Monday, September 29, 2008

40 Days of Pain - Day 8

Well, my brain hasn't started leaking out of my ears yet. I'm 20% of the way there and so far I'm just a tad behind pace. I've made 39,400 points of progress in these past 8 days and while I still have a long way to go I like my chances of at least getting close to my goal of 195,000 points in 40 days.

I had kind of a wild ride over the weekend. On Saturday I found myself losing about $2,500 at one point before flipping it completely around and actually winning $2,000!

Then on Sunday I found myself stuck a little over $5,000 (flirting with my worst day ever), before managing to bring it all the way back to just over even for the day!

Part of that comeback was a good result in the $215 Sunday Million. We started with about 7,300 players and by the time we were down to 100 I'd run my starting stack of 10,000 chips all the way up to 1.4 million and was in the top 10. I caught a few breaks of course (most notably beating AQ with QJ in a big all in confrontation), but I won a ton of pots in this tournament with nothing.

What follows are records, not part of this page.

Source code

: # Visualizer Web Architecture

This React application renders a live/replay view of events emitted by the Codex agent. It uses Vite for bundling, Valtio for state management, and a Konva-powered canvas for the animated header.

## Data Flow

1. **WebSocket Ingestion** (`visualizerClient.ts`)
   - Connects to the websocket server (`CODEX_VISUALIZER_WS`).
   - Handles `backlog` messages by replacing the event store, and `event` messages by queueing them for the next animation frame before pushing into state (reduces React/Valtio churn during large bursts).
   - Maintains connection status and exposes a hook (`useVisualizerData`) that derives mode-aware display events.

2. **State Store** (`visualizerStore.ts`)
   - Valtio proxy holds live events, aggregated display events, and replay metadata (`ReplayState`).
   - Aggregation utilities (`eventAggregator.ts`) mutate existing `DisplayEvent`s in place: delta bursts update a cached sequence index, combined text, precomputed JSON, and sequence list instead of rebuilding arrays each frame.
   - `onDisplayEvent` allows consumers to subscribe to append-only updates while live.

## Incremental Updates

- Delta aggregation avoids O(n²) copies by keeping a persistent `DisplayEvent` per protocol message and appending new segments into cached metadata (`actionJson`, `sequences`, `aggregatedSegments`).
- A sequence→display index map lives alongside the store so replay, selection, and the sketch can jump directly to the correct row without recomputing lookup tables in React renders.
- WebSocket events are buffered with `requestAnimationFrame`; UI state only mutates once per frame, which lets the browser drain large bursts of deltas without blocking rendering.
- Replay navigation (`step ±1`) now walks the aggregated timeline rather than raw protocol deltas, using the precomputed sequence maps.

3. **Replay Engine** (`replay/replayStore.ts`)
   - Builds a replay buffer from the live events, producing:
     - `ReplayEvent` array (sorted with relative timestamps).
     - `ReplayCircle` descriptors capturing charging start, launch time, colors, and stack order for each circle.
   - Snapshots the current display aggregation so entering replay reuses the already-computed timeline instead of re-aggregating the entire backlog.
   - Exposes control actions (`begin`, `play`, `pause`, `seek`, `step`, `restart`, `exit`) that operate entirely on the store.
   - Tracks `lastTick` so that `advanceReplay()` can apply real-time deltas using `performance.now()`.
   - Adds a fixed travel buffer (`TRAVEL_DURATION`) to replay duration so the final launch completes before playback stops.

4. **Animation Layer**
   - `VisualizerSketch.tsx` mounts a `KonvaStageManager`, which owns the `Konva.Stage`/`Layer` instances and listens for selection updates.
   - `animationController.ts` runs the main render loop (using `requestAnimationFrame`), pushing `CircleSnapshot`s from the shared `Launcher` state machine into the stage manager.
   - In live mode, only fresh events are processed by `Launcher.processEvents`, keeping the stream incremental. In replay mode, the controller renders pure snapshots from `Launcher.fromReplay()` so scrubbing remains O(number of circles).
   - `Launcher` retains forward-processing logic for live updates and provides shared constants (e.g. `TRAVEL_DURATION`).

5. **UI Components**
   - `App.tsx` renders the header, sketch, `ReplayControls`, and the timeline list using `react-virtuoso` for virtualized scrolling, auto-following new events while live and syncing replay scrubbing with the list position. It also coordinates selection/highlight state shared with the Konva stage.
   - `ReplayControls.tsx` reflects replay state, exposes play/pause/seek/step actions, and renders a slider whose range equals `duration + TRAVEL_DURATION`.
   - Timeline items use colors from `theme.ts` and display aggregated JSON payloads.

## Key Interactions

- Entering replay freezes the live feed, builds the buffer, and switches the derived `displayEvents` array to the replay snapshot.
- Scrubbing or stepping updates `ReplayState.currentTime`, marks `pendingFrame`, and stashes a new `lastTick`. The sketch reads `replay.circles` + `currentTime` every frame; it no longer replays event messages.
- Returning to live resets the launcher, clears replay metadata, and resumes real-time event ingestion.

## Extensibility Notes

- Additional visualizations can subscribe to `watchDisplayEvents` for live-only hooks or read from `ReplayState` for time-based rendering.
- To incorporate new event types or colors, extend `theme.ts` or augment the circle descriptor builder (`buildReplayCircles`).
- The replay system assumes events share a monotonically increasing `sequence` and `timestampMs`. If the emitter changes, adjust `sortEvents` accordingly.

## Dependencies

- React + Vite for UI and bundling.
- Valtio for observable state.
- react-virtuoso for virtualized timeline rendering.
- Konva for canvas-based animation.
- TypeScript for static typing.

The great thing about this tournament (and the WCOOP tournaments as well) is that it's a big deal for most of the people who are playing. If you run a $215 tournament at the same time on some other day with no satellites you'll get something like 300-400 players, maybe less. Those are the people who are $215 tournament players. Most of them have the bankroll to play tournaments of that size, feel comfortable with the stakes, and have worked their way up playing in smaller tournaments.

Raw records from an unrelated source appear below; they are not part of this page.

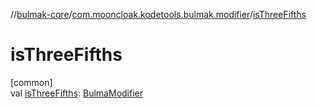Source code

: //[bulmak-core](../../index.md)/[com.mooncloak.kodetools.bulmak.modifier](index.md)/[isThreeFifths](is-three-fifths.md)

# isThreeFifths

[common]\
val [isThreeFifths](is-three-fifths.md): [BulmaModifier](-bulma-modifier/index.md)
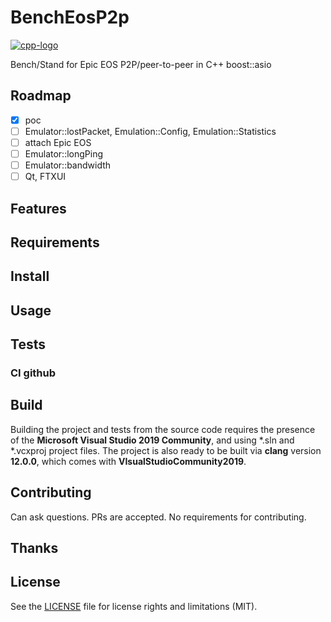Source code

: # BenchEosP2p

[![cpp-logo](https://img.shields.io/badge/C++v20-Solutions-blue.svg?style=flat&logo=c%2B%2B)](
https://en.wikipedia.org/wiki/C++
)

Bench/Stand for Epic EOS P2P/peer-to-peer in C++ boost::asio

## Roadmap
- [x] poc
- [ ] Emulator::lostPacket, Emulation::Config, Emulation::Statistics
- [ ] attach Epic EOS
- [ ] Emulator::longPing
- [ ] Emulator::bandwidth
- [ ] Qt, FTXUI

## Features

## Requirements

## Install

## Usage

## Tests

### CI github

## Build
Building the project and tests from the source code requires the presence of the __Microsoft Visual Studio 2019 Community__, and using *.sln and *.vcxproj project files. The project is also ready to be built via __clang__ version __12.0.0__, which comes with __VIsualStudioCommunity2019__.

## Contributing
Can ask questions. PRs are accepted. No requirements for contributing.

## Thanks

## License
See the [LICENSE](https://github.com/Alex0vSky/TinySynapticsScroll/blob/main/LICENSE) file for license rights and limitations (MIT).
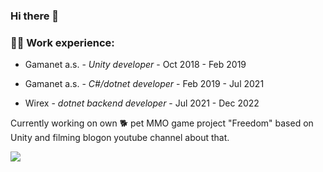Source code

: ### Hi there 👋

### 🧑‍💼 Work experience: 
- Gamanet a.s. - _Unity developer_ - Oct 2018 - Feb 2019
* Gamanet a.s. - _C#/dotnet developer_ - Feb 2019 - Jul 2021
+ Wirex - _dotnet backend developer_ - Jul 2021 - Dec 2022

Currently working on own 🐕 pet MMO game project "Freedom" based on Unity and filming blogon youtube channel about that.

![](https://raw.githubusercontent.com/vn7n24fzkq/github-profile-summary-cards-example/master/profile-summary-card-output/jolly/3-stats.svg)
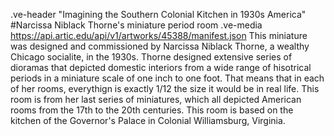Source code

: .ve-header "Imagining the Southern Colonial Kitchen in 1930s America" 
#Narcissa Niblack Thorne's miniature period room
.ve-media https://api.artic.edu/api/v1/artworks/45388/manifest.json
This miniature was designed and commissioned by Narcissa Niblack Thorne, a wealthy Chicago socialite, in the 1930s. Thorne designed extensive series of dioramas that depicted domestic interiors from a wide range of hisotrical periods in a miniature scale of one inch to one foot. That means that in each of her rooms, everythign is exactly 1/12 the size it would be in real life. This room is from her last series of miniatures, which all depicted American rooms from the 17th to the 20th centuries. This room is based on the kitchen of the Governor's Palace in Colonial Williamsburg, Virginia. 
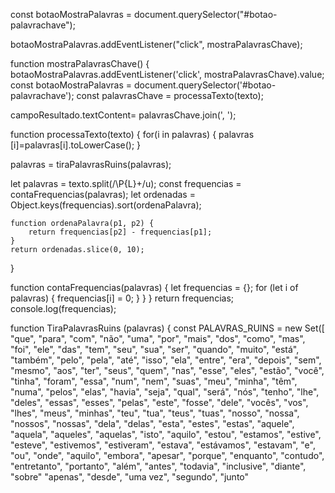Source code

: const botaoMostraPalavras = document.querySelector("#botao-palavrachave"); 

botaoMostraPalavras.addEventListener("click", mostraPalavrasChave); 

function mostraPalavrasChave() { 
   botaoMostraPalavras.addEventListener('click', mostraPalavrasChave).value;
  const botaoMostraPalavras = document.querySelector('#botao-palavrachave');
const palavrasChave = processaTexto(texto);

campoResultado.textContent= palavrasChave.join(', ');
  
function processaTexto(texto) {
  for(i in palavras) {
   palavras [i]=palavras[i].toLowerCase();
   }
  
 palavras = tiraPalavrasRuins(palavras);


  let palavras = texto.split(/\P{L}+/u);
    const frequencias = contaFrequencias(palavras);
    let ordenadas = Object.keys(frequencias).sort(ordenaPalavra);

    function ordenaPalavra(p1, p2) {
        return frequencias[p2] - frequencias[p1];
    }
    return ordenadas.slice(0, 10);
}

function contaFrequencias(palavras) {
    let frequencias = {};
    for (let i of palavras) {
        frequencias[i] = 0;
            }
        }
    }
 return frequencias;
    console.log(frequencias);

   function TiraPalavrasRuins (palavras) {
    const PALAVRAS_RUINS = new Set([
    "que",
    "para",
    "com",
    "não",
    "uma",
    "por",
    "mais",
    "dos",
    "como",
    "mas",
    "foi",
    "ele",
    "das",
    "tem",
    "seu",
    "sua",
    "ser",
    "quando",
    "muito",
    "está",
    "também",
    "pelo",
    "pela",
    "até",
    "isso",
    "ela",
    "entre",
    "era",
    "depois",
    "sem",
    "mesmo",
    "aos",
    "ter",
    "seus",
    "quem",
    "nas",
    "esse",
    "eles",
    "estão",
    "você",
    "tinha",
    "foram",
    "essa",
    "num",
    "nem",
    "suas",
    "meu",
    "minha",
    "têm",
    "numa",
    "pelos",
    "elas",
    "havia",
    "seja",
    "qual",
    "será",
    "nós",
    "tenho",
    "lhe",
    "deles",
    "essas",
    "esses",
    "pelas",
    "este",
    "fosse",
    "dele",
    "vocês",
    "vos",
    "lhes",
    "meus",
    "minhas",
    "teu",
    "tua",
    "teus",
    "tuas",
    "nosso",
    "nossa",
    "nossos",
    "nossas",
    "dela",
    "delas",
    "esta",
    "estes",
    "estas",
    "aquele",
    "aquela",
    "aqueles",
    "aquelas",
    "isto",
    "aquilo",
    "estou",
    "estamos",
    "estive",
    "esteve",
    "estivemos",
    "estiveram",
    "estava",
    "estávamos",
    "estavam",
    "e",
    "ou",
    "onde",
    "aquilo",
    "embora",
    "apesar",
    "porque",
    "enquanto",
    "contudo",
    "entretanto",
    "portanto",
    "além",
    "antes",
    "todavia",
    "inclusive",
    "diante",
    "sobre"    "apenas",
    "desde",
    "uma vez",
    "segundo",
    "junto"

That means in the Sunday Million we have 7,000 players who don't really belong. When you get close to the money, these players lock up. If you have a solid chip stack (like I did in this tournament about that time) and the combination of balls and experience to pull it off, you can totally run them over. That's just what I did.

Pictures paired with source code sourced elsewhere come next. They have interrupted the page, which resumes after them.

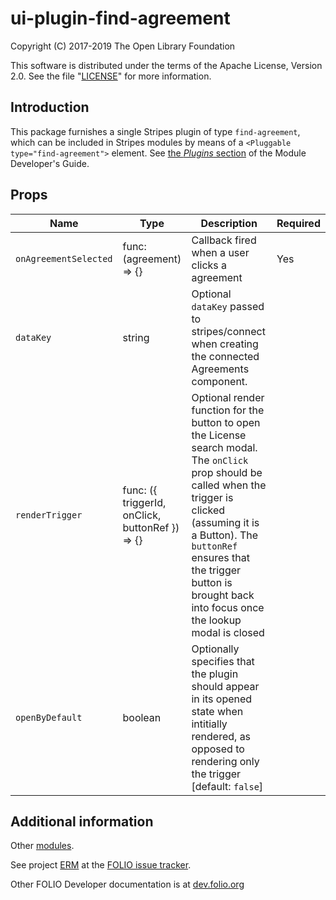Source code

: # ui-plugin-find-agreement

Copyright (C) 2017-2019 The Open Library Foundation

This software is distributed under the terms of the Apache License,
Version 2.0. See the file "[LICENSE](LICENSE)" for more information.

## Introduction

This package furnishes a single Stripes plugin of type `find-agreement`,
which can be included in Stripes modules by means of a `<Pluggable
type="find-agreement">` element. See [the *Plugins*
section](https://github.com/folio-org/stripes-core/blob/master/doc/dev-guide.md#plugins)
of the Module Developer's Guide.

## Props

| Name | Type | Description | Required |
--- | --- | --- | --- |
| `onAgreementSelected` | func: (agreement) => {} | Callback fired when a user clicks a agreement | Yes |
| `dataKey` | string | Optional `dataKey` passed to stripes/connect when creating the connected Agreements component. |  |
| `renderTrigger` | func: ({ triggerId, onClick, buttonRef }) => {} | Optional render function for the button to open the License search modal. The `onClick` prop should be called when the trigger is clicked (assuming it is a Button). The `buttonRef` ensures that the trigger button is brought back into focus once the lookup modal is closed| |
| `openByDefault` | boolean | Optionally specifies that the plugin should appear in its opened state when intitially rendered, as opposed to rendering only the trigger [default: `false`] |

## Additional information

Other [modules](https://dev.folio.org/source-code/#client-side).

See project [ERM](https://issues.folio.org/browse/ERM)
at the [FOLIO issue tracker](https://dev.folio.org/guidelines/issue-tracker/).

Other FOLIO Developer documentation is at [dev.folio.org](https://dev.folio.org/)
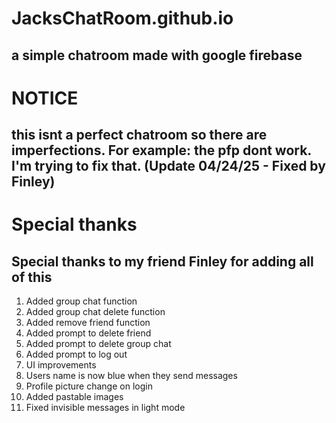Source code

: # JacksChatRoom.github.io
## a simple chatroom made with google firebase

# NOTICE
## this isnt a perfect chatroom so there are imperfections. For example: the pfp dont work. I'm trying to fix that. (Update 04/24/25 - Fixed by Finley)

# Special thanks
## Special thanks to my friend Finley for adding all of this
1. Added group chat function
2. Added group chat delete function
3. Added remove friend function
4. Added prompt to delete friend
5. Added prompt to delete group chat
6. Added prompt to log out
7. UI improvements
8. Users name is now blue when they send messages
9. Profile picture change on login
10. Added pastable images
11. Fixed invisible messages in light mode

The tournament paid 1,080 places and between the time that player 1,300 went broke and we made the money I probably won 1/3 of the pots at my table and almost doubled my already strong stack without ever showing down a hand. Most of the time I just raised and everyone folded. Sometimes when someone would raise in front of me I'd put them all in before the flop. Other times I'd just call and then raise them on the flop. It's great fun to run over weak players like this!

Unfortunately I finally ran into some real hands, missed with a few of my hands when I was facing resistance and ended up finishing in 68th place. It paid $2,250 and I feel like I couldn't have done too much differently in the period where I went slowly down the tubes, but 9th was $10,000 and first was $184,000 so I did feel a little disappointed to miss out on the final table.

It's hard not playing multitables when that's what I want to do, but there's so gold in the pot at the end of the FPP rainbow that I have to just worry about points for a while. For now my plan is to play a few on Sundays and leave it at that.